Shame assume de pouvoir parler de politique et d’ordre social, dans ses chansons comme en interview, sans complexe mais sans volonté d’engagement ou d’influence. La chanson Visa Vulture, directement adressée à Theresa May, a contribué à donner à Shame un porte-parolat qui ne l’intéresse guère, au point d’avoir écarté la chanson de l’album. Dans les textes de Steen, trois types de strophes écrasent les autres : des ordres mystérieux et assénés avec brutalité (“bathe me in blood”, “shake me up”), des punchlines auxquelles on peut réfléchir à deux fois (“You’re clinging to conflict, just let go”, “And I hope that you’re hearing me”) et surtout des questions. Des tas de questions : dix-neuf dans Friction, dix-sept dans Concrete, plusieurs dans toutes les autres.

C’est vrai, je m’adresse directement à l’auditeur, c’est comme ça que je me connecte avec les gens, relève Steen. Ça crée un contact et ça transmet aussi une forme de confusion, que je revendique. J’écris des paroles parce que je veux comprendre, pas parce que je “sais”. Je crée une conversation sur les sujets qui m’intéressent, qu’ils soient personnels ou sociaux.” Le moment qui suit sa réponse révèle la façon dont évolue le groupe, entre immersion totale dans la musique et ambiance de potache. Steen poursuit la réponse avec le plus grand sérieux : “Tout le monde peut avoir une partie de la réponse”. “Si vous avez une idée, écrivez un mail à contact@shame.uk.” le chambre Finerty.

Un “you” mystérieux plane sur ces textes biens souvent introspectifs : “Ce “you”, c’est moi, révèle Steen. C’est une conversation avec “mon autre moi”. Je m’engage sur des sujets que je ne saisis pas en toute conscience. Il m’arrive de comprendre quelques jours, semaines ou mois plus tard ce que j’avais en moi à ce moment-là. J’aime l’idée de laisser l’interprétation ouverte. Il n’y a pas de complexité ou de clefs si profondes que ça à chercher. C’est la coulée de mes mots à moi.

Il peut y avoir de la colère dans ce qu’on donne à voir, mais il y a tellement plus.”

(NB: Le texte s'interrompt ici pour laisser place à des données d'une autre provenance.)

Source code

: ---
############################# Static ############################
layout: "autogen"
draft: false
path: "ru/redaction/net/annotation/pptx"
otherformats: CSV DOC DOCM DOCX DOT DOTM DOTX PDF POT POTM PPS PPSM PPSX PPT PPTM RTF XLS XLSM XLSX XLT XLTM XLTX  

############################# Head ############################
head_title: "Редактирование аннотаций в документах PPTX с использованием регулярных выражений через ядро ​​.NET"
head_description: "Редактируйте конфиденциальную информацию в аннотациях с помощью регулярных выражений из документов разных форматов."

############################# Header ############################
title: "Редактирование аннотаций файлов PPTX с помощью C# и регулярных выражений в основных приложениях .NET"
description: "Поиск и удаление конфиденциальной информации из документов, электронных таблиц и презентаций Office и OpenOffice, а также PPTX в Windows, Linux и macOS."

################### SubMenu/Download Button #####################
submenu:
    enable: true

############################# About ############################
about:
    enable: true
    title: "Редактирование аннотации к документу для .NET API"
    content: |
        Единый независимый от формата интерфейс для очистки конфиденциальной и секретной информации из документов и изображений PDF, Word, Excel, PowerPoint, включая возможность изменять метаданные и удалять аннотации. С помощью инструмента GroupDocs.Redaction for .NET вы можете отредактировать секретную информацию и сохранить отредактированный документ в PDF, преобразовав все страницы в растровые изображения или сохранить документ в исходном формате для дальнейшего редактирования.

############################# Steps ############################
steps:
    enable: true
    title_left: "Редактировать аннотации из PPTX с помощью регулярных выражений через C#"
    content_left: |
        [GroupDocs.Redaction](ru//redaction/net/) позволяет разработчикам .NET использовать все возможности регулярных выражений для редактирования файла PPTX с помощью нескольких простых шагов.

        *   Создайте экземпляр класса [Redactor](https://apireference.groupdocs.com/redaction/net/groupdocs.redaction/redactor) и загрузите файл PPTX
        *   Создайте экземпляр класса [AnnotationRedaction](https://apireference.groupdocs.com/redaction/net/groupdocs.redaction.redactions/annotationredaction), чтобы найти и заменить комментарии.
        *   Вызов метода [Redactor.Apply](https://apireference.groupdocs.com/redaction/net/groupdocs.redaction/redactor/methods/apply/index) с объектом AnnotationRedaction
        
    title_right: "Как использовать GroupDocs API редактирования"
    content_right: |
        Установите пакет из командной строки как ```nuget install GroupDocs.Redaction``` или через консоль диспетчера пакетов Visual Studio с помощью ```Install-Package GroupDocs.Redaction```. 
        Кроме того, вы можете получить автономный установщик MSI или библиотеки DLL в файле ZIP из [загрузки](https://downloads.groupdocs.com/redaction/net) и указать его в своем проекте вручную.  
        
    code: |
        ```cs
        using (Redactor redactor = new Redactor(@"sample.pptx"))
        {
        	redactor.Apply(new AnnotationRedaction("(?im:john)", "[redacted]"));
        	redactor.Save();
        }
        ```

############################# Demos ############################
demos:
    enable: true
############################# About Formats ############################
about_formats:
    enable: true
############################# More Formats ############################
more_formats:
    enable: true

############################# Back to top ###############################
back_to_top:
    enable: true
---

Shame (“Honte”) a intitulé son album “Songs of praise” (“Jour du Seigneur” dans sa compréhension anglo-saxonne). Ces gaillards aux bouilles et attitudes encore très juvéniles ne sont pourtant ni les démons ni les anges que dessinent ces expressions. “Si quelque chose me gêne, c’est que trop de gens pensent que nous ne sommes pas sympa et se demandent : ‘qui sont ces frustrés colériques ?’, regrette Josh Finerty. Il peut y avoir de la colère dans ce qu’on donne à voir, mais il y a tellement plus. On s’amuse profondément à faire ce qu’on fait.” “Nous ne sommes pas traversés par un seul type d’émotion, enchaîne Steen. Nous ne sommes pas des monolithes, nous réfléchissons à tout. Il y a de la colère dans nos concerts, mais j’ose espérer qu’il y a aussi de l’humour et de l’esprit. Cette colère apparente, c’est de la passion, je préférerais que ce soit interprété comme ça.” Pour convaincre ses suiveurs, Shame aura 59 dates, entre Europe, Australie et Etats-Unis. Cette tournée au rythme fou s’achèvera en France, le 20 mai à l’Aéronef (Lille).

Texte : Cédric Rouquette
Photo : Julien Bourgeois 

SHAME – Songs of Praise
(Dead Oceans)

 

Un autre long format ?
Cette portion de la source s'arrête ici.